### What is expected
Each record must be written out again exactly. Skip any picture it contains.

### Input data

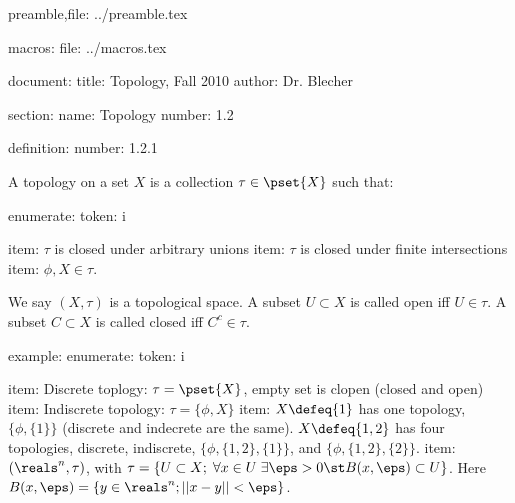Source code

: 
preamble,file:
    ../preamble.tex

macros:
    file:
        ../macros.tex
    
    \newcommand{\A}[0] { \mathcal{A} }
    \newcommand{\B}[0] { \mathcal{B} }
    \newcommand{\C}[0] { \mathcal{C} }
    \newcommand{\D}[0] { \mathcal{D} }
    \newcommand{\E}[0] { \mathcal{E} }
    \newcommand{\F}[0] { \mathcal{F} }
    \newcommand{\G}[0] { \mathcal{G} }
    \newcommand{\M}[0] { \mathcal{M} }
    \newcommand{\N}[0] { \mathcal{N} }
    \newcommand{\curlyO}[0] { \mathcal{O} }
    \newcommand{\R}[0] { \mathcal{R} }
    \newcommand{\curlyS}[0] { \mathcal{S} }
    \newcommand{\U}[0] { \mathcal{U} }
    \newcommand{\V}[0] { \mathcal{V} }
    \newcommand{\W}[0] { \mathcal{W} }
    \newcommand{\Bl}[0] { \mathcal{B} \ell }
    \newcommand{\Ell}[0] { \mathcal{L} }       


document:
    title:
        Topology, Fall 2010
    author:
        Dr. Blecher
    
    section:
        name:
            Topology
        number:
            1.2
    
    definition:
        number:
            1.2.1
        
        A topology on a set $X$ is a collection $\tau \in \pset{X}$ such that:
        
        enumerate:
            token:
                i
            
            item:
                $\tau$ is closed under arbitrary unions
            item:
                $\tau$ is closed under finite intersections
            item:
                $\phi, X \in \tau$.
        
        We say $(X, \tau)$ is a topological space. A subset $U \subset X$ is called open iff $U \in \tau$. A subset $C \subset X$ is called closed iff $C^c \in \tau$.
        
    example:
        enumerate:
            token:
                i
            
            item:
                Discrete toplogy: $\tau = \pset{X}$, empty set is clopen (closed and open)
            item:
                Indiscrete topology: $\tau = \{ \phi, X \}$
            item:
                $X \defeq \{ 1 \}$ has one topology, $\{ \phi, \{ 1\} \}$ (discrete and indecrete are the same). $X \defeq \{1, 2\}$ has four topologies, discrete, indiscrete, $\{ \phi , \{1,2\}, \{1\}\}$, and $\{ \phi, \{1,2\}, \{2\}\}$.
            item:
                $(\reals^n, \tau)$, with $\tau = \{ U \subset X; \; \forall x \in U \; \exists \eps>0 \st B(x,\eps) \subset U \}$. Here $B(x, \eps) = \{ y \in \reals^n; ||x-y|| < \eps \}$.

### Output of the task
Source code

: 
preamble,file:
    ../preamble.tex

macros:
    file:
        ../macros.tex
    
    \newcommand{\A}[0] { \mathcal{A} }
    \newcommand{\B}[0] { \mathcal{B} }
    \newcommand{\C}[0] { \mathcal{C} }
    \newcommand{\D}[0] { \mathcal{D} }
    \newcommand{\E}[0] { \mathcal{E} }
    \newcommand{\F}[0] { \mathcal{F} }
    \newcommand{\G}[0] { \mathcal{G} }
    \newcommand{\M}[0] { \mathcal{M} }
    \newcommand{\N}[0] { \mathcal{N} }
    \newcommand{\curlyO}[0] { \mathcal{O} }
    \newcommand{\R}[0] { \mathcal{R} }
    \newcommand{\curlyS}[0] { \mathcal{S} }
    \newcommand{\U}[0] { \mathcal{U} }
    \newcommand{\V}[0] { \mathcal{V} }
    \newcommand{\W}[0] { \mathcal{W} }
    \newcommand{\Bl}[0] { \mathcal{B} \ell }
    \newcommand{\Ell}[0] { \mathcal{L} }       


document:
    title:
        Topology, Fall 2010
    author:
        Dr. Blecher
    
    section:
        name:
            Topology
        number:
            1.2
    
    definition:
        number:
            1.2.1
        
        A topology on a set $X$ is a collection $\tau \in \pset{X}$ such that:
        
        enumerate:
            token:
                i
            
            item:
                $\tau$ is closed under arbitrary unions
            item:
                $\tau$ is closed under finite intersections
            item:
                $\phi, X \in \tau$.
        
        We say $(X, \tau)$ is a topological space. A subset $U \subset X$ is called open iff $U \in \tau$. A subset $C \subset X$ is called closed iff $C^c \in \tau$.
        
    example:
        enumerate:
            token:
                i
            
            item:
                Discrete toplogy: $\tau = \pset{X}$, empty set is clopen (closed and open)
            item:
                Indiscrete topology: $\tau = \{ \phi, X \}$
            item:
                $X \defeq \{ 1 \}$ has one topology, $\{ \phi, \{ 1\} \}$ (discrete and indecrete are the same). $X \defeq \{1, 2\}$ has four topologies, discrete, indiscrete, $\{ \phi , \{1,2\}, \{1\}\}$, and $\{ \phi, \{1,2\}, \{2\}\}$.
            item:
                $(\reals^n, \tau)$, with $\tau = \{ U \subset X; \; \forall x \in U \; \exists \eps>0 \st B(x,\eps) \subset U \}$. Here $B(x, \eps) = \{ y \in \reals^n; ||x-y|| < \eps \}$.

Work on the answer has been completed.